Choteau and Ennis met at Naranche Stadium in Butte, the site of the 2018 8-Man state title game. Both Gunderson and Hess came to a mutual understanding prior to kickoff. This was a once-in-a-lifetime opportunity for players on both sides to play on turf under the lights at one of Montana’s most famous stadiums.
“When (Hess) and I had talked, we both wanted to make it, ‘Hey, this is a once-in-a-lifetime deal for a lot of these kids.’ We’re not going to get a chance to play on turf, so we had said let’s try to get everybody in, but if it’s close we’ve got to play it out,” Gunderson said. “We went ahead there a little bit in the fourth quarter, so Hess stopped it, we met on midfield and talked about what we wanted to do. Get our twos in and give those guys a chance. I think everybody got a chance to play tonight in a nice tight game. That was fun.”
“We knew we wanted to get young guys in. At what point in the game? We had talked about doing it at halftime. The game was really close, so we wanted to go a little longer. Then he was nice enough to let us put them in at the end,” Hess said.
Choteau pushed its lead to double digits by the beginning of the fourth quarter, which prompted both coaches to pull their starters and let the second teams get some time on the turf.
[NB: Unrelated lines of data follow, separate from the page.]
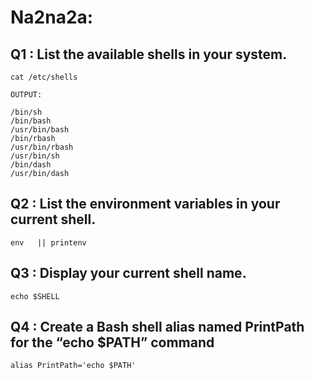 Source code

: # Na2na2a:

## Q1 : List the available shells in your system.
```
cat /etc/shells 

OUTPUT:

/bin/sh
/bin/bash
/usr/bin/bash
/bin/rbash
/usr/bin/rbash
/usr/bin/sh
/bin/dash
/usr/bin/dash
```
## Q2 : List the environment variables in your current shell.

`env   || printenv`

## Q3 : Display your current shell name.
`echo $SHELL`

## Q4 : Create a Bash shell alias named PrintPath for the “echo $PATH” command
`alias PrintPath='echo $PATH'` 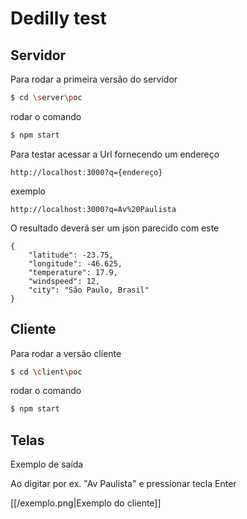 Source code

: # Dedilly test

## Servidor

Para rodar a primeira versão do servidor

```bash
$ cd \server\poc 
```

rodar o comando

```bash
$ npm start
```

Para testar acessar a Url fornecendo um endereço

```
http://localhost:3000?q={endereço}
```

exemplo

```
http://localhost:3000?q=Av%20Paulista
```

O resultado deverá ser um json parecido com este
```
{
	"latitude": -23.75,
	"longitude": -46.625,
	"temperature": 17.9,
	"windspeed": 12,
	"city": "São Paulo, Brasil"
}

```


## Cliente

Para rodar a versão cliente


```bash
$ cd \client\poc 
```

rodar o comando

```bash
$ npm start
```


## Telas

Exemplo de saída

Ao digitar por ex. "Av Paulista" e pressionar tecla Enter

[[/exemplo.png|Exemplo do cliente]]


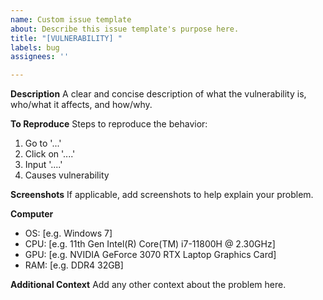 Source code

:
 ```yaml
---
name: Custom issue template
about: Describe this issue template's purpose here.
title: "[VULNERABILITY] "
labels: bug
assignees: ''

---
```


**Description**
A clear and concise description of what the vulnerability is, who/what it affects, and how/why.

**To Reproduce**
Steps to reproduce the behavior:
1. Go to '...'
2. Click on '....'
3. Input '....'
4. Causes vulnerability

**Screenshots**
If applicable, add screenshots to help explain your problem.

**Computer**
 - OS: [e.g. Windows 7]
 - CPU: [e.g. 11th Gen Intel(R) Core(TM) i7-11800H @ 2.30GHz]
 - GPU: [e.g. NVIDIA GeForce 3070 RTX Laptop Graphics Card]
 - RAM: [e.g. DDR4 32GB]

**Additional Context**
Add any other context about the problem here.
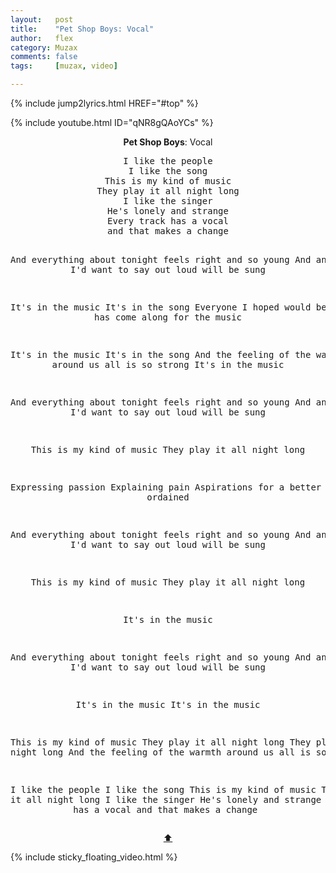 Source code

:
 ```yaml
---
layout:   post
title:    "Pet Shop Boys: Vocal"
author:   flex
category: Muzax
comments: false
tags:     [muzax, video]

---
```


{% include jump2lyrics.html HREF="#top" %}

{% include youtube.html ID="qNR8gQAoYCs" %}

<!-- break -->

<a id="top"></a>
<div id="lyrics"><div class="lyricsheader" style=""><p><center><b>Pet Shop Boys</b>: Vocal</center></p></div>
<center><pre>
I like the people
I like the song
This is my kind of music
They play it all night long
I like the singer
He's lonely and strange
Every track has a vocal
and that makes a change

And everything about tonight feels right and so young
And anything I'd want to say out loud will be sung

It's in the music
It's in the song
Everyone I hoped would be around
has come along
for the music

It's in the music
It's in the song
And the feeling of the warmth around us all
is so strong
It's in the music

And everything about tonight feels right and so young
And anything I'd want to say out loud will be sung

This is my kind of music
They play it all night long

Expressing passion
Explaining pain
Aspirations for a better life
are ordained

And everything about tonight feels right and so young
And anything I'd want to say out loud will be sung

This is my kind of music
They play it all night long

It's in the music

And everything about tonight feels right and so young
And anything I'd want to say out loud will be sung

It's in the music
It's in the music

This is my kind of music
They play it all night long
They play it all night long
And the feeling of the warmth around us all
is so strong

I like the people
I like the song
This is my kind of music
They play it all night long
I like the singer
He's lonely and strange
Every track has a vocal
and that makes a change
</pre>
<a href="#top">⬆</a></center></div>

<div class="sticky_floating_video"></div>
{% include sticky_floating_video.html %}
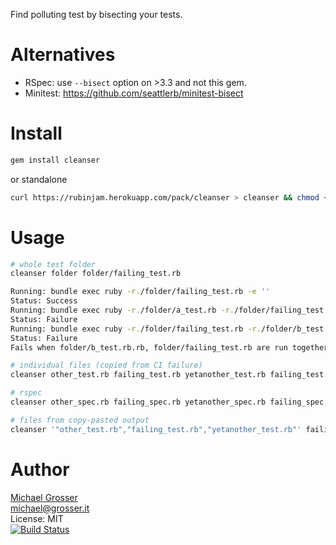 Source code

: Find polluting test by bisecting your tests.

Alternatives
============

 - RSpec: use `--bisect` option on >3.3 and not this gem.
 - Minitest: https://github.com/seattlerb/minitest-bisect

Install
=======

```Bash
gem install cleanser
```

or standalone

```Bash
curl https://rubinjam.herokuapp.com/pack/cleanser > cleanser && chmod +x cleanser
```

Usage
=====

```Bash
# whole test folder
cleanser folder folder/failing_test.rb

Running: bundle exec ruby -r./folder/failing_test.rb -e ''
Status: Success
Running: bundle exec ruby -r./folder/a_test.rb -r./folder/failing_test.rb -r./folder/b_test.rb -e ''
Status: Failure
Running: bundle exec ruby -r./folder/failing_test.rb -r./folder/b_test.rb -e ''
Status: Failure
Fails when folder/b_test.rb.rb, folder/failing_test.rb are run together

# individual files (copied from CI failure)
cleanser other_test.rb failing_test.rb yetanother_test.rb failing_test.rb --seed 12345

# rspec
cleanser other_spec.rb failing_spec.rb yetanother_spec.rb failing_spec.rb --rspec --seed 12345

# files from copy-pasted output
cleanser '"other_test.rb","failing_test.rb","yetanother_test.rb"' failing_test.rb
```

Author
======
[Michael Grosser](http://grosser.it)<br/>
michael@grosser.it<br/>
License: MIT<br/>
[![Build Status](https://travis-ci.org/grosser/cleanser.png)](https://travis-ci.org/grosser/cleanser)
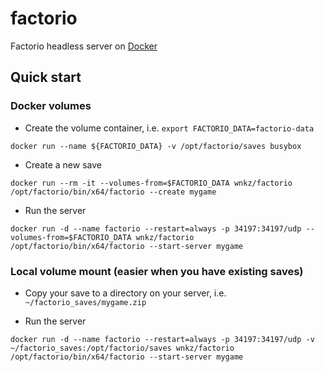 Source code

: # factorio
Factorio headless server on [Docker](https://hub.docker.com/r/wnkz/factorio/)


## Quick start

### Docker volumes

* Create the volume container, i.e. `export FACTORIO_DATA=factorio-data`

```
docker run --name ${FACTORIO_DATA} -v /opt/factorio/saves busybox
```

* Create a new save

```
docker run --rm -it --volumes-from=$FACTORIO_DATA wnkz/factorio /opt/factorio/bin/x64/factorio --create mygame
```

* Run the server

```
docker run -d --name factorio --restart=always -p 34197:34197/udp --volumes-from=$FACTORIO_DATA wnkz/factorio /opt/factorio/bin/x64/factorio --start-server mygame
```

### Local volume mount (easier when you have existing saves)

* Copy your save to a directory on your server, i.e. `~/factorio_saves/mygame.zip`

* Run the server

```
docker run -d --name factorio --restart=always -p 34197:34197/udp -v ~/factorio_saves:/opt/factorio/saves wnkz/factorio /opt/factorio/bin/x64/factorio --start-server mygame
```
“That was obviously a big focus,” Hess said. “We had to had to get everybody in the game and make sure that was a positive experience for them. If you watched the game, when our young guys got in and they got the score, I think we were just as excited as we were at any point in the game. That was awesome to see. The older guys were excited, too, about it. Those are memories. That kid was a freshman in high school that scored a touchdown at this stadium. He’ll remember that forever.”
As Gunderson said, blood is thicker than water. Gunderson and Hess have a friendship that has outlasted the rivalries inside of high school football.